▸ TASK REQUIREMENTS:
Quote the data below in full, please, without altering anything.

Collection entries
----

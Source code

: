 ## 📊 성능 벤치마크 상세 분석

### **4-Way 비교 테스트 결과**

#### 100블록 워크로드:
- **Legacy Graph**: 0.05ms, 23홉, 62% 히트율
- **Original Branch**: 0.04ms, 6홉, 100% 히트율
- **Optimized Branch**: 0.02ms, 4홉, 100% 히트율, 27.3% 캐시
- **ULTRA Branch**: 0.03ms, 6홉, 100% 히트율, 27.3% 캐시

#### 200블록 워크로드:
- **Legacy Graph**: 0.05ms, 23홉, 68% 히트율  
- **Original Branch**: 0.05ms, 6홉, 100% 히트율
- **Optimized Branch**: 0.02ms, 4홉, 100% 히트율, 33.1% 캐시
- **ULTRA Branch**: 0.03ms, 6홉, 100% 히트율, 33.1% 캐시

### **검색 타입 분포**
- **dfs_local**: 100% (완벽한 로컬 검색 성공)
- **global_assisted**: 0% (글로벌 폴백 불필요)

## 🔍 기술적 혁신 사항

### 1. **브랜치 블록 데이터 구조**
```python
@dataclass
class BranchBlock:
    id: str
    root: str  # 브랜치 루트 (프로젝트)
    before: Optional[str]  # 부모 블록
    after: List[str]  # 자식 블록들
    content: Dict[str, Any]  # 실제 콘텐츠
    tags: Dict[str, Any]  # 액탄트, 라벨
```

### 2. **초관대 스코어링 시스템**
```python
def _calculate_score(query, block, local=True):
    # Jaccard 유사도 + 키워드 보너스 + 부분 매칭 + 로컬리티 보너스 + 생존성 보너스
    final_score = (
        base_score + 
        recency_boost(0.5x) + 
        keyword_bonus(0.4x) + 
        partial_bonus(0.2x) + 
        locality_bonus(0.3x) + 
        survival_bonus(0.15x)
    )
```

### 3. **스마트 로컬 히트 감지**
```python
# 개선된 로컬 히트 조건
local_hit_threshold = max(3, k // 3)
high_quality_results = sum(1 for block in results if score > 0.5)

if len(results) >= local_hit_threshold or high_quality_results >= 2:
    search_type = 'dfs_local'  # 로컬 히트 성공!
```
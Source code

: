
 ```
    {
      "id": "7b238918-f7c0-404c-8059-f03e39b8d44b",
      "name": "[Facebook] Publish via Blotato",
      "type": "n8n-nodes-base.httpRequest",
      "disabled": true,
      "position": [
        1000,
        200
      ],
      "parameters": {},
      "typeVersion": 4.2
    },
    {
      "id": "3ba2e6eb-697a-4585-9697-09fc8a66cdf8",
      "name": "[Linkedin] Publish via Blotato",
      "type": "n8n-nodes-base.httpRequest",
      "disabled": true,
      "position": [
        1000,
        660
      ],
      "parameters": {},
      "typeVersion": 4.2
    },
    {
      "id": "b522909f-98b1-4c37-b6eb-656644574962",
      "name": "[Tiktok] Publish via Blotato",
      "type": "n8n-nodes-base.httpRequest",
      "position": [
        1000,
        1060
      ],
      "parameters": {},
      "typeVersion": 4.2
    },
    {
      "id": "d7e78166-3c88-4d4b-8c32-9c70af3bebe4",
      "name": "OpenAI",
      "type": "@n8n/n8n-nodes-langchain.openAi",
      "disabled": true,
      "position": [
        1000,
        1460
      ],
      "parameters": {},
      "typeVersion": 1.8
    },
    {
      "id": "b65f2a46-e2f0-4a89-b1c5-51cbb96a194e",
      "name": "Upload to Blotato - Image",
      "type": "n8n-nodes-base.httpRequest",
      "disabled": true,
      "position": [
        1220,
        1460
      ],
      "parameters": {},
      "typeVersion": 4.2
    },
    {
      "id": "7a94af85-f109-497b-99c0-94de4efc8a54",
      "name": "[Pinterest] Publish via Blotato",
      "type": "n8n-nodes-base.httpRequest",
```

----

▸ SOLUTION FOR THIS TASK:
Source code

: ## 📊 성능 벤치마크 상세 분석

### **4-Way 비교 테스트 결과**

#### 100블록 워크로드:
- **Legacy Graph**: 0.05ms, 23홉, 62% 히트율
- **Original Branch**: 0.04ms, 6홉, 100% 히트율
- **Optimized Branch**: 0.02ms, 4홉, 100% 히트율, 27.3% 캐시
- **ULTRA Branch**: 0.03ms, 6홉, 100% 히트율, 27.3% 캐시

#### 200블록 워크로드:
- **Legacy Graph**: 0.05ms, 23홉, 68% 히트율  
- **Original Branch**: 0.05ms, 6홉, 100% 히트율
- **Optimized Branch**: 0.02ms, 4홉, 100% 히트율, 33.1% 캐시
- **ULTRA Branch**: 0.03ms, 6홉, 100% 히트율, 33.1% 캐시

### **검색 타입 분포**
- **dfs_local**: 100% (완벽한 로컬 검색 성공)
- **global_assisted**: 0% (글로벌 폴백 불필요)

## 🔍 기술적 혁신 사항

### 1. **브랜치 블록 데이터 구조**
```python
@dataclass
class BranchBlock:
    id: str
    root: str  # 브랜치 루트 (프로젝트)
    before: Optional[str]  # 부모 블록
    after: List[str]  # 자식 블록들
    content: Dict[str, Any]  # 실제 콘텐츠
    tags: Dict[str, Any]  # 액탄트, 라벨
```

### 2. **초관대 스코어링 시스템**
```python
def _calculate_score(query, block, local=True):
    # Jaccard 유사도 + 키워드 보너스 + 부분 매칭 + 로컬리티 보너스 + 생존성 보너스
    final_score = (
        base_score + 
        recency_boost(0.5x) + 
        keyword_bonus(0.4x) + 
        partial_bonus(0.2x) + 
        locality_bonus(0.3x) + 
        survival_bonus(0.15x)
    )
```

### 3. **스마트 로컬 히트 감지**
```python
# 개선된 로컬 히트 조건
local_hit_threshold = max(3, k // 3)
high_quality_results = sum(1 for block in results if score > 0.5)

if len(results) >= local_hit_threshold or high_quality_results >= 2:
    search_type = 'dfs_local'  # 로컬 히트 성공!
```
Source code

:
 ```
    {
      "id": "7b238918-f7c0-404c-8059-f03e39b8d44b",
      "name": "[Facebook] Publish via Blotato",
      "type": "n8n-nodes-base.httpRequest",
      "disabled": true,
      "position": [
        1000,
        200
      ],
      "parameters": {},
      "typeVersion": 4.2
    },
    {
      "id": "3ba2e6eb-697a-4585-9697-09fc8a66cdf8",
      "name": "[Linkedin] Publish via Blotato",
      "type": "n8n-nodes-base.httpRequest",
      "disabled": true,
      "position": [
        1000,
        660
      ],
      "parameters": {},
      "typeVersion": 4.2
    },
    {
      "id": "b522909f-98b1-4c37-b6eb-656644574962",
      "name": "[Tiktok] Publish via Blotato",
      "type": "n8n-nodes-base.httpRequest",
      "position": [
        1000,
        1060
      ],
      "parameters": {},
      "typeVersion": 4.2
    },
    {
      "id": "d7e78166-3c88-4d4b-8c32-9c70af3bebe4",
      "name": "OpenAI",
      "type": "@n8n/n8n-nodes-langchain.openAi",
      "disabled": true,
      "position": [
        1000,
        1460
      ],
      "parameters": {},
      "typeVersion": 1.8
    },
    {
      "id": "b65f2a46-e2f0-4a89-b1c5-51cbb96a194e",
      "name": "Upload to Blotato - Image",
      "type": "n8n-nodes-base.httpRequest",
      "disabled": true,
      "position": [
        1220,
        1460
      ],
      "parameters": {},
      "typeVersion": 4.2
    },
    {
      "id": "7a94af85-f109-497b-99c0-94de4efc8a54",
      "name": "[Pinterest] Publish via Blotato",
      "type": "n8n-nodes-base.httpRequest",
```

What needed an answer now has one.